Hi Qiime community,
I am preparing to run the alpha and beta diversity metrics on my 16S V4 dataset but had a couple questions about the set up to answer the questions of my study. My study consists of sampling bacteria populations in lake water samples across 3 lakes and from 3 size fractions per lake ( whole water, >20um and <20um). Each lake was sampled once a week for several months.
First I would like to look at how the diversity of the bacteria populations vary between lakes and between size fractions which I was planning on running the diversity core-metrics pipeline looking at categorical columns LakeName and Size fraction. I would then like to look at differences between size fractions within each lake, and between lakes within each size fraction which is were I run into my first question: would it be more appropriate to filter the feature table into each lake / size fraction ( have 3 separate lake datasets and 3 separate size fraction datasets) and then rerun the core-metrics pipeline on each sub-dataset or add a third column combining LakeName and SizeFraction in the original core-metrics analysis and then look at the results per group ( for example the size fractions comparisons for each lake)? From what I have read in previous discussions I believe the filtering may be the better option and if so I wanted to check that when rerunning the core-metrics analysis I should provide a new sampling depth for refraction specific to that group of samples. Additionally do I also have to filter the metadata file to each sub-group of samples?

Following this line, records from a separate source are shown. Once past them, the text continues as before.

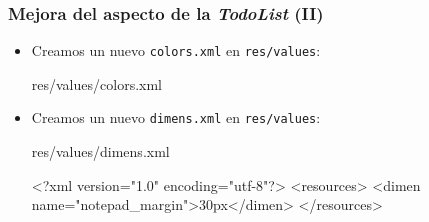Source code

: \documentclass[hyperref={pdfpagelabels=true},ucs]{beamer}
\begin{document}
\begin{frame}[fragile]
\frametitle{Mejora del aspecto de la \emph{TodoList} (II)}

\begin{itemize}
\item Creamos un nuevo \verb|colors.xml| en \verb|res/values|:
\begin{tiny}
\begin{block}{res/values/colors.xml}
\end{block}
\end{tiny}

\item Creamos un nuevo \verb|dimens.xml| en \verb|res/values|:
\begin{tiny}
\begin{block}{res/values/dimens.xml}
\begin{xml}
<?xml version="1.0" encoding="utf-8"?>
<resources>
  <dimen name="notepad_margin">30px</dimen>
</resources>
\end{xml}
\end{block}
\end{tiny}


\end{itemize}


\end{frame}
\end{document}
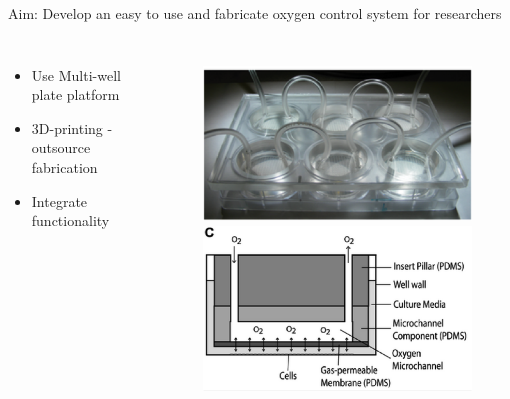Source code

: \documentclass{beamer}
\begin{document}
\begin{frame}{Aim: Develop an easy to use and fabricate oxygen control system for researchers}
\begin{columns}[c] %
\begin{itemize}
\item Use Multi-well plate platform
\item 3D-printing - outsource fabrication
\item Integrate functionality 
 \end{itemize}
\begin{figure}
\includegraphics[width=.8\linewidth]{images/oppegard1.png}\\
\includegraphics[width=.8\linewidth]{images/oppegard2.png}\\
\hspace*{11pt}\hbox{\scriptsize {}}
 \end{figure}
\end{columns}
\end{frame}
\end{document}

My second question regards diversity correlation to continuous variables. I have both time dependant variables which vary due to season ( i.e. water temperature) and time independent continuous variables ( i.e. plankton abundance). Should the qiime diversity alpha-correlation
/ qiime diversity bioenv commands be used for all non time dependant variables and the longitudinal analyses for time dependant data or since all the data is part of time series the longitudinal analyses should be used for all continuous variables?
Further I am still waiting on results for some of the continuous variables. Is it possible to run the core-metrics pipeline on the variables I have the data for now and then use the rarified table output and an updated metadata file with the new continuous data later with the alpha and beta diversity scripts? or would I have to restart with the core-metric pipeline with the metadata files with all the variables? I was concerned about the samples being rarefied differently between diversity calculations.
Finally my last question is how to work with continuous variables in which not every sample being analyzed has a value. For example for one lake I have no temperature data and for another lake I have temperature data for some dates but not all. In the case of the lake with no temperature data will this just not appear in the comparison? For the lake where some dates temperature is missing will these dates just be ignored? Or is it better to filter the table for samples containing temperature data and re-running the core-metrics pipeline?
I apologize for the long post and any help on all/any of these steps would be much appreciated!